“Discovery consists of seeing what everybody has seen and thinking what nobody has thought.” ~ Albert von Szent-Gyorgyi
NOTE: I spend my Wednesdays Unplugged from appointments. It’s my day to stay home, enjoy cooking and welcome our kids and grandkids for dinner in the evening. We end our meal with quotes from the Norwegian ‘Quote Cup’ passed on to me from my grandmother. I share a quote and a recipe here each week, along with an update and photos of what has been going on in our lives. I love trying new recipes…and love getting recipes you would like to share!
It’s hard to believe it is already the middle of July.
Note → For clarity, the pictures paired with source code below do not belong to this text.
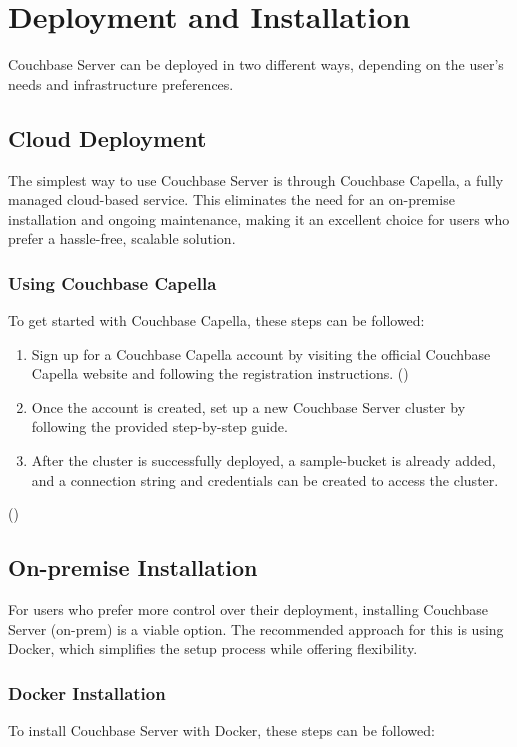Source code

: \newpage
\chapter{Deployment and Installation}

Couchbase Server can be deployed in two different ways, depending on the user's needs and infrastructure preferences.

\section{Cloud Deployment}
The simplest way to use Couchbase Server is through Couchbase Capella, a fully managed cloud-based service. This eliminates the need for an on-premise installation and ongoing maintenance, making it an excellent choice for users who prefer a hassle-free, scalable solution.

\subsection{Using Couchbase Capella}
To get started with Couchbase Capella, these steps can be followed:

\begin{enumerate}
  \item Sign up for a Couchbase Capella account by visiting the official Couchbase Capella website and following the registration instructions. (\cite{couchbaseCapellaSignUp})
  \item Once the account is created, set up a new Couchbase Server cluster by following the provided step-by-step guide.
  \item After the cluster is successfully deployed, a sample-bucket is already added, and a connection string and credentials can be created to access the cluster.
\end{enumerate}
(\cite{couchbaseCapellaGettingStarted})

\section{On-premise Installation}
For users who prefer more control over their deployment, installing Couchbase Server (on-prem) is a viable option. The recommended approach for this is using Docker, which simplifies the setup process while offering flexibility.

\subsection{Docker Installation}
To install Couchbase Server with Docker, these steps can be followed:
One of our adventures this summer was a family visit to the James J Hill House for their Nooks and Crannies Tour. It’s a fascinating place on their standard tour, but this was extra interesting, getting into parts of the house not accessible on their other tours.
RECIPE OF THE WEEK
I don’t usually think of crock pot recipes in the summer, but with busy days and lots of guests it can be wonderful to come home to the wonderful smell of a delicious pot roast after being out all day. This is delicious served as a traditional pot roast with potatoes or noodles and salad or vegetables, but is also great for sandwiches… nice alternative to grilled hamburgers. Thanks to John for finding and passing on this recipe to me!
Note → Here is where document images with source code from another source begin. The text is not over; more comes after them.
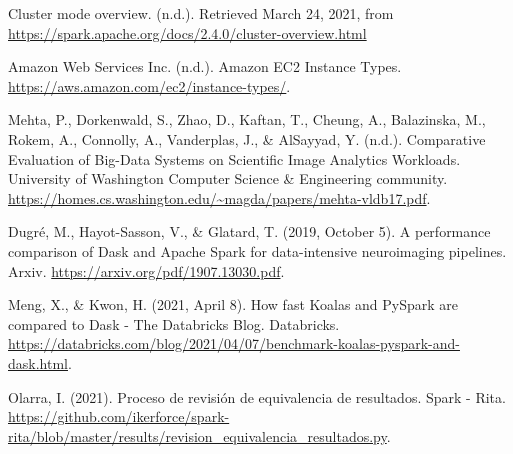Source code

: \documentclass[11pt, oneside]{book}
\begin{document}
\begin{thebibliography}{111}
 Cluster mode overview. (n.d.). Retrieved March 24, 2021, from \url{https://spark.apache.org/docs/2.4.0/cluster-overview.html}


 Amazon Web Services Inc. (n.d.). Amazon EC2 Instance Types.  \url{https://aws.amazon.com/ec2/instance-types/}.

 Mehta, P., Dorkenwald, S., Zhao, D., Kaftan, T., Cheung, A., Balazinska, M., Rokem, A., Connolly, A., Vanderplas, J.,  \& AlSayyad, Y. (n.d.). Comparative Evaluation of Big-Data Systems on Scientific Image Analytics Workloads. University of Washington Computer Science \& Engineering community. \url{https://homes.cs.washington.edu/~magda/papers/mehta-vldb17.pdf}. 

 Dugré, M., Hayot-Sasson, V., \& Glatard, T. (2019, October 5). A performance comparison of Dask and Apache Spark for data-intensive neuroimaging pipelines. Arxiv. \url{https://arxiv.org/pdf/1907.13030.pdf}.

 Meng, X., \& Kwon, H. (2021, April 8). How fast Koalas and PySpark are compared to Dask - The Databricks Blog. Databricks. \url{https://databricks.com/blog/2021/04/07/benchmark-koalas-pyspark-and-dask.html}. 

 Olarra, I. (2021). Proceso de revisión de equivalencia de resultados. Spark - Rita. \url{https://github.com/ikerforce/spark-rita/blob/master/results/revision_equivalencia_resultados.py}. 



























\end{thebibliography}
\end{document}
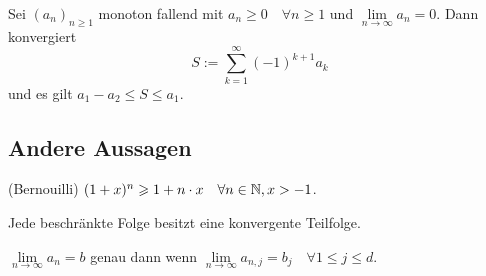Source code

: \Satz[Alternating] Sei $\left(a_{n}\right)_{n \geqslant 1}$ monoton fallend mit $a_{n} \geqslant 0 \quad \forall n \geqslant 1$ und $\lim \limits_{n \rightarrow \infty} a_{n}=0 .$ Dann konvergiert 
$$S:=\sum_{k=1}^{\infty}(-1)^{k+1} a_{k}$$ und es gilt $a_{1}-a_{2} \leqslant S \leqslant a_{1}$.


\subsection{Andere Aussagen}
\Lemma (Bernouilli) $(1+x)^{n} \geqslant 1+n \cdot x \quad \forall n \in \mathbb{N}, x>-1$.

\Satz[Teilfolge] Jede beschränkte Folge besitzt eine konvergente Teilfolge.

\Satz[Vektorfolge] $\lim \limits_{n \rightarrow \infty} a_{n}=b$ genau dann wenn $\lim \limits_{n \rightarrow \infty} a_{n, j}=b_{j} \quad \forall 1 \leqslant j \leqslant d$.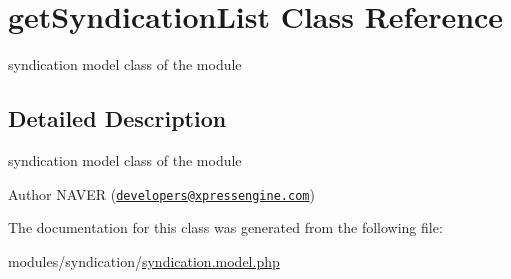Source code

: \hypertarget{classgetSyndicationList}{\section{get\-Syndication\-List Class Reference}
\label{classgetSyndicationList}
}


syndication model class of the module  




\subsection{Detailed Description}
syndication model class of the module 

\begin{DoxyAuthor}{Author}
N\-A\-V\-E\-R (\href{mailto:developers@xpressengine.com}{\tt developers@xpressengine.\-com}) 
\end{DoxyAuthor}


The documentation for this class was generated from the following file\-:\begin{DoxyCompactItemize}
\item 
modules/syndication/\hyperlink{syndication_8model_8php}{syndication.\-model.\-php}\end{DoxyCompactItemize}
SLOW COOKER MISSISSIPPI POT ROAST
- 3 pound chuck roast
- 2 tablespoons olive oil
- Salt and pepper to taste
- 1 packet dry onion soup mix
- 1 packet ranch dressing mix
- 1/2 cup salted butter (1 stick)
- 8 pepperoncini peppers
Heat large skillet on high, add oil to the hot skillet (really hot so you sear the meat well). Dry both sides of the pot roast with a paper towel, season with salt and pepper. Add the roast to the hot skillet and cook for about 2-3 minutes on each side until golden brown.
Transfer meat to slow cooker. Sprinkle packets of dressing and soup mixes over the pot roast, and top with a stick of butter. Place peppers on and around the roast. Cover and cook on low for 8 hours.
Shred the meat with two forks if desired.